---------- INPUT RECORDS ----------

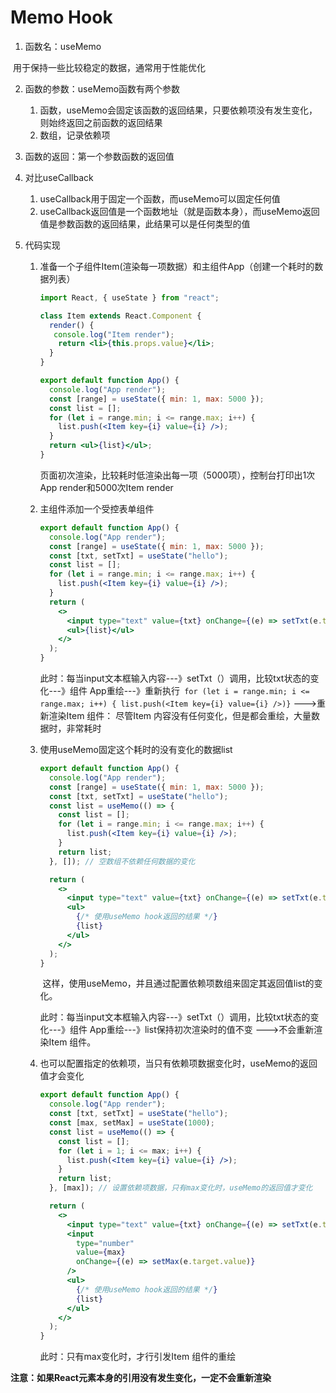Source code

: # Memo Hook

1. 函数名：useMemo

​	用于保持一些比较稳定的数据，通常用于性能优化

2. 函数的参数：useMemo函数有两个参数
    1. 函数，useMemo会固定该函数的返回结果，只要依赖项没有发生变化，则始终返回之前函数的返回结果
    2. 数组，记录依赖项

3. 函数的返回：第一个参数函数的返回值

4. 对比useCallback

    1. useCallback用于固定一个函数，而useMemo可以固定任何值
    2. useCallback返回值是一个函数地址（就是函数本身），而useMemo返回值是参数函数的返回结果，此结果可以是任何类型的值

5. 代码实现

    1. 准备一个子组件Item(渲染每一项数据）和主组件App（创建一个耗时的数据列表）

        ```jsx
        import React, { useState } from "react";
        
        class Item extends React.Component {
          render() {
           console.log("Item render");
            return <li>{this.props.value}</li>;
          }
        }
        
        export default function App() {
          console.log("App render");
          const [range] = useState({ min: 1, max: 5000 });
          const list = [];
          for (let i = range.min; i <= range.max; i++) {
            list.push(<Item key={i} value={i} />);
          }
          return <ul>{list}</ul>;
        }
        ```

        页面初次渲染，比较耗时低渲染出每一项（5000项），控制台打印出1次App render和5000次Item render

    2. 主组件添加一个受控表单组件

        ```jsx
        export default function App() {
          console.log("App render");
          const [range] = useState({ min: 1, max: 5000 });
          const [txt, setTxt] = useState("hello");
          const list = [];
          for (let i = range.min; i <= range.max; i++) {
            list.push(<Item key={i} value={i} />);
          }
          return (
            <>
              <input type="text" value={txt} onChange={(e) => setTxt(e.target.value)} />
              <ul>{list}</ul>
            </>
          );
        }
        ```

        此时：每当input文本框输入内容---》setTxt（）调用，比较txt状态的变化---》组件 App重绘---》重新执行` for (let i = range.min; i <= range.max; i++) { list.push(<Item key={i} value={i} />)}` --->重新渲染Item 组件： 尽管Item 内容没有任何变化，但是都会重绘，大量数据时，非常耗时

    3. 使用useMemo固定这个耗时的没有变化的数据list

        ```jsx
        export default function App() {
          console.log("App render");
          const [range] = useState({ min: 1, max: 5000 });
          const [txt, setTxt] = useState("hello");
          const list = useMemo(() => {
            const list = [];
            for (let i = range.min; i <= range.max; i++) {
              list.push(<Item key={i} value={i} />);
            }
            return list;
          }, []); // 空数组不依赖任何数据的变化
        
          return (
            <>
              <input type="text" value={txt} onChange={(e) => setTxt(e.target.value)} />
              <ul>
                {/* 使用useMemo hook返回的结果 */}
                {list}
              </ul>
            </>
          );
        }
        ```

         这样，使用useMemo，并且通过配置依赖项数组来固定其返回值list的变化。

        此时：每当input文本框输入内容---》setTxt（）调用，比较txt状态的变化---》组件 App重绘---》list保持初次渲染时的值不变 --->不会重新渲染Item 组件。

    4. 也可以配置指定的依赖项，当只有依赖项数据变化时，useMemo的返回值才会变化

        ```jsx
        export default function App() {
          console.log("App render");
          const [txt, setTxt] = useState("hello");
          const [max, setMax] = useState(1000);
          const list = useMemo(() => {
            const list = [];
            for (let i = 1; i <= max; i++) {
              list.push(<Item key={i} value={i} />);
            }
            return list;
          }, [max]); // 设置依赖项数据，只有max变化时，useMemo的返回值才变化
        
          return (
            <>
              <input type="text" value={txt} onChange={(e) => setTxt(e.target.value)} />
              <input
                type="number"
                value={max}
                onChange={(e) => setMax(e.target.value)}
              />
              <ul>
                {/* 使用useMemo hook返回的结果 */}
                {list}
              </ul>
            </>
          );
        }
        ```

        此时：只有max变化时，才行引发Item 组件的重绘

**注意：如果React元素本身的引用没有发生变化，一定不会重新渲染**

----------
---------- INPUT RECORDS ----------

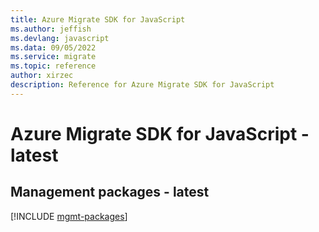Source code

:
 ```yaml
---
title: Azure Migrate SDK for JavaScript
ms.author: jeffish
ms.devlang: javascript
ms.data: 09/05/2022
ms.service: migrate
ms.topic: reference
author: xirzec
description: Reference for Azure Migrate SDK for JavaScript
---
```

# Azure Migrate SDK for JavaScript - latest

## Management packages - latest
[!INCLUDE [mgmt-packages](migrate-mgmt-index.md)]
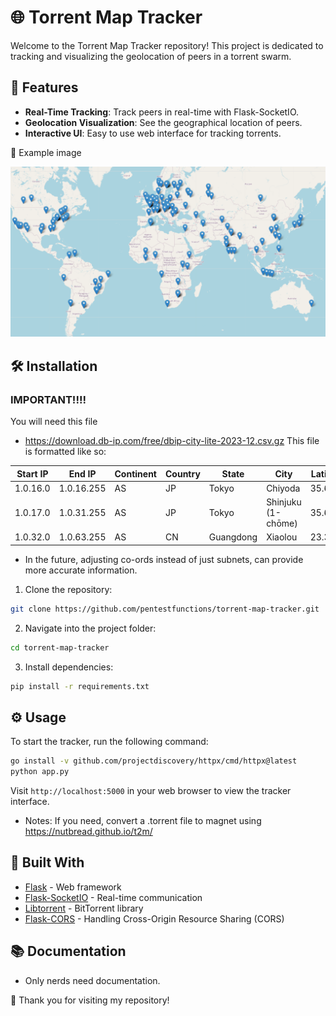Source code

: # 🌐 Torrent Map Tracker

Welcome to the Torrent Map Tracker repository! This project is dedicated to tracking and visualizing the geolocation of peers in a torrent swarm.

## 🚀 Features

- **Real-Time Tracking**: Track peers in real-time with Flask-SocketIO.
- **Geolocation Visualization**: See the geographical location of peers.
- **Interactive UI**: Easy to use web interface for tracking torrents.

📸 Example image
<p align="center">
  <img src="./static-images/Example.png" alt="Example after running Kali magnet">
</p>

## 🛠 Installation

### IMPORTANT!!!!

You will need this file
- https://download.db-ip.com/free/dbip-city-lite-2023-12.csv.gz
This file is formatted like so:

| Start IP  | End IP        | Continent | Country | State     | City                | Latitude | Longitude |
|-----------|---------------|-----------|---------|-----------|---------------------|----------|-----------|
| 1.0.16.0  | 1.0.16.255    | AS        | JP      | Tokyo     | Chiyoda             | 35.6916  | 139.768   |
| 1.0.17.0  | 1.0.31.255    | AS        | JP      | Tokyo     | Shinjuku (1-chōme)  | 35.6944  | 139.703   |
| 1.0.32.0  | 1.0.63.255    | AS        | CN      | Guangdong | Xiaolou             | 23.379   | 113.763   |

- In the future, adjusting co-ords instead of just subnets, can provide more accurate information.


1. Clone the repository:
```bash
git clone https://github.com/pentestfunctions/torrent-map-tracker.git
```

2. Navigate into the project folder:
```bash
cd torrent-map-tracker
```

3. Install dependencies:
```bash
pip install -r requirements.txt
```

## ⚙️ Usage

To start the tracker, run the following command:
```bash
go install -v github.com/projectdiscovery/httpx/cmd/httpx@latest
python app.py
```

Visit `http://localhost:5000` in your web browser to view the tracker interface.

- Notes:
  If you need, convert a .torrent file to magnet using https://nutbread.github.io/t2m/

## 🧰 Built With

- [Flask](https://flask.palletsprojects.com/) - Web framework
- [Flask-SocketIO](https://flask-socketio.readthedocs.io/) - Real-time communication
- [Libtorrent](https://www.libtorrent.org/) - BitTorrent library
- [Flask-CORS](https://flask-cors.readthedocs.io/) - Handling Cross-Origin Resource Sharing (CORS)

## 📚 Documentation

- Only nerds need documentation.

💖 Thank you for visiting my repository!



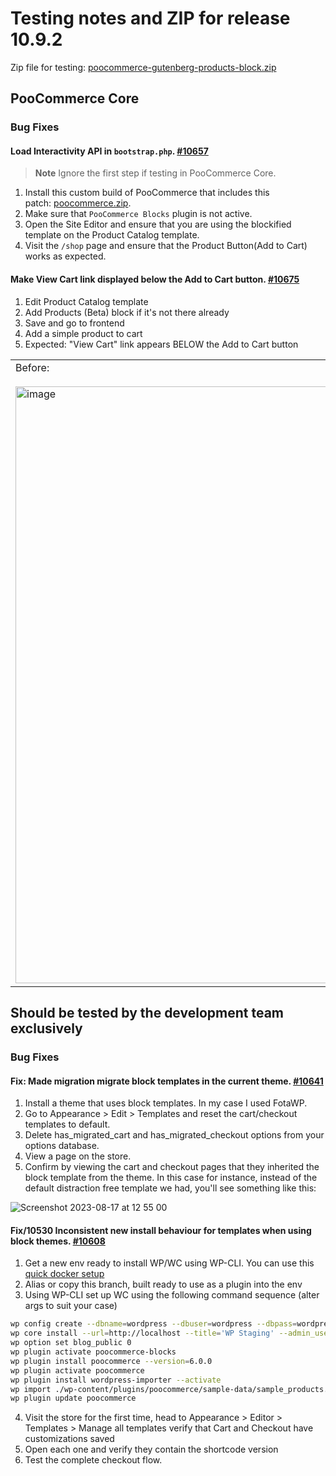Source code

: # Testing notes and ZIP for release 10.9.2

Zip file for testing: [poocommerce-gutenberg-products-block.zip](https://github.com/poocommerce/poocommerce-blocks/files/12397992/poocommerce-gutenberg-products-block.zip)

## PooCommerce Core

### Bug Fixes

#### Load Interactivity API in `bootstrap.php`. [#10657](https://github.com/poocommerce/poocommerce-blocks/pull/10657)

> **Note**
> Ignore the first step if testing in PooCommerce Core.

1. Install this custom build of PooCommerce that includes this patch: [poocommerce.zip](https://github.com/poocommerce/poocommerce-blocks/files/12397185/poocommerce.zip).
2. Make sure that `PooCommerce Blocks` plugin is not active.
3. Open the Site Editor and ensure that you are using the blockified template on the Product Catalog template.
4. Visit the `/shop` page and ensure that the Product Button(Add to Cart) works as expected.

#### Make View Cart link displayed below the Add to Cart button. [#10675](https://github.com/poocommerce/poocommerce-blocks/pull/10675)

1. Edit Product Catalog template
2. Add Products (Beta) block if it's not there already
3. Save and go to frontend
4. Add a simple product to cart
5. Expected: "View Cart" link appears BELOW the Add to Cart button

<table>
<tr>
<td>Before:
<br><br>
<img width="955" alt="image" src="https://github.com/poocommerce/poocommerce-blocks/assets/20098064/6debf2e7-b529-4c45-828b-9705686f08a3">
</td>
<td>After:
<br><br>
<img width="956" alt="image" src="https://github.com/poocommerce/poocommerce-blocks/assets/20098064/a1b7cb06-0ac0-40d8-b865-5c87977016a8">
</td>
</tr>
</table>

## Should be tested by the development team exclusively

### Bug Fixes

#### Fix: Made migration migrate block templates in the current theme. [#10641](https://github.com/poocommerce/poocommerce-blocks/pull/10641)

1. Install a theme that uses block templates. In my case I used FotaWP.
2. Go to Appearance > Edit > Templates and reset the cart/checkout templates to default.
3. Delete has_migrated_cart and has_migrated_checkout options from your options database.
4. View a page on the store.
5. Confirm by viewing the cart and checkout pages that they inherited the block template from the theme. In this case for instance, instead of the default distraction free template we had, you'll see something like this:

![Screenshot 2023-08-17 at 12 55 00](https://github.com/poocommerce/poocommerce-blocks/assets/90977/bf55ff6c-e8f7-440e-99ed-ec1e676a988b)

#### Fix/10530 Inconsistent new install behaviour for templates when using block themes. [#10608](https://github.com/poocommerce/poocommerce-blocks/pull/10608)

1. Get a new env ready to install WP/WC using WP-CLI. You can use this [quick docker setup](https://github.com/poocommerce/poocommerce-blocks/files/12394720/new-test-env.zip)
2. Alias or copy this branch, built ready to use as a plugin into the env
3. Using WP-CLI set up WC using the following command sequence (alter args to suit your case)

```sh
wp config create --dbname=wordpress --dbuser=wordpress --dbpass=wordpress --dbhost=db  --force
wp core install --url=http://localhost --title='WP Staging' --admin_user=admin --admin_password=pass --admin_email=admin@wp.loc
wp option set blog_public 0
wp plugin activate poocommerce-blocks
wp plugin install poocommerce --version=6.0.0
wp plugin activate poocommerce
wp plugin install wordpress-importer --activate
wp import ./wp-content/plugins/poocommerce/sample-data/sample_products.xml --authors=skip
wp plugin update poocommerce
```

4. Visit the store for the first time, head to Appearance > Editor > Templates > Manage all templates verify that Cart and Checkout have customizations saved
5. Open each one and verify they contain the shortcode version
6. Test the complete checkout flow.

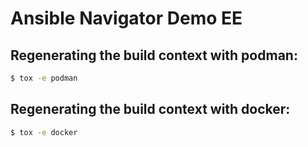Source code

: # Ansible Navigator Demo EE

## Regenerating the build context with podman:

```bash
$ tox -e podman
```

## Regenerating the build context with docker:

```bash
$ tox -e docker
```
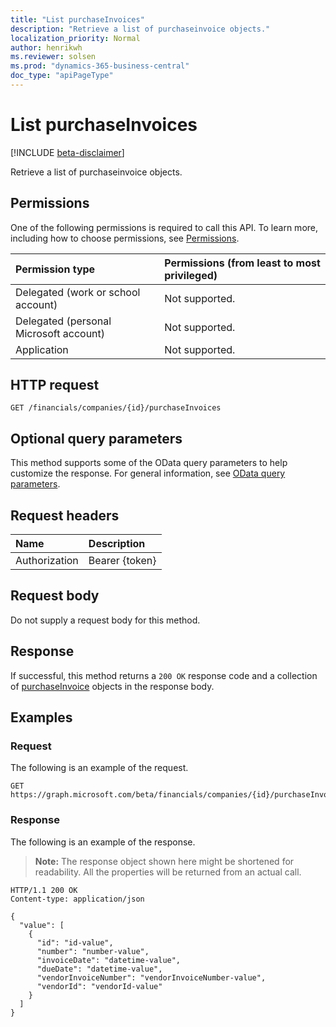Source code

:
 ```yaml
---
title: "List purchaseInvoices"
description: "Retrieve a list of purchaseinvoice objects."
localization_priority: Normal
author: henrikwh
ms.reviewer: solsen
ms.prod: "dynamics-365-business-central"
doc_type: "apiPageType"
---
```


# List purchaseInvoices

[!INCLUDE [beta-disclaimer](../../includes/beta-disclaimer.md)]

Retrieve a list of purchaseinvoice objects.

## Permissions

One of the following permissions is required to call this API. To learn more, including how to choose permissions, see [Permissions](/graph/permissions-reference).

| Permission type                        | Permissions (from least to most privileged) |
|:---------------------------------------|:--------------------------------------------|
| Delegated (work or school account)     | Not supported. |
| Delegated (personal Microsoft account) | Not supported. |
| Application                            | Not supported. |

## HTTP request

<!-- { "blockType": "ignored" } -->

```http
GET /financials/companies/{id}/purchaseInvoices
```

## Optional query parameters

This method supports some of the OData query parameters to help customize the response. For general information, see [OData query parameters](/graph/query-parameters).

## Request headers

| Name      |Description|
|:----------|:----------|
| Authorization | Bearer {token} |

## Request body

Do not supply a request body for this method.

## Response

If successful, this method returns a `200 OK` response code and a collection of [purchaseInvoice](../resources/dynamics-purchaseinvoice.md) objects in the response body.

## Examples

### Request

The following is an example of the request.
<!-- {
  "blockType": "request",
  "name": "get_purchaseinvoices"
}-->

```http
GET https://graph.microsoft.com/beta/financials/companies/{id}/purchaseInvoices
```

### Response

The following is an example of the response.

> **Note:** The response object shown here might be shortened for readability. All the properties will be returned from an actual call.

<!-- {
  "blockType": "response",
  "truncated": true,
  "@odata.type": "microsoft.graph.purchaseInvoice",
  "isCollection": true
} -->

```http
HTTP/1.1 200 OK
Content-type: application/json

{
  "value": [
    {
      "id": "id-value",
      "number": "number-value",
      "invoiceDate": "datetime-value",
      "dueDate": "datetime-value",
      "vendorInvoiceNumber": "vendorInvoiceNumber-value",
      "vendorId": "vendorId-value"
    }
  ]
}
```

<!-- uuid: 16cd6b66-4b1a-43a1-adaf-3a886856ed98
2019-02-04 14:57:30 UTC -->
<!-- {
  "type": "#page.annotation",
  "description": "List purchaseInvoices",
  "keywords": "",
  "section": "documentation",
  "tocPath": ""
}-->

----------

Some of the data mentions "ensure". Copy every line where it does.

3. Open the Site Editor and ensure that you are using the blockified template on the Product Catalog template.
4. Visit the `/shop` page and ensure that the Product Button(Add to Cart) works as expected.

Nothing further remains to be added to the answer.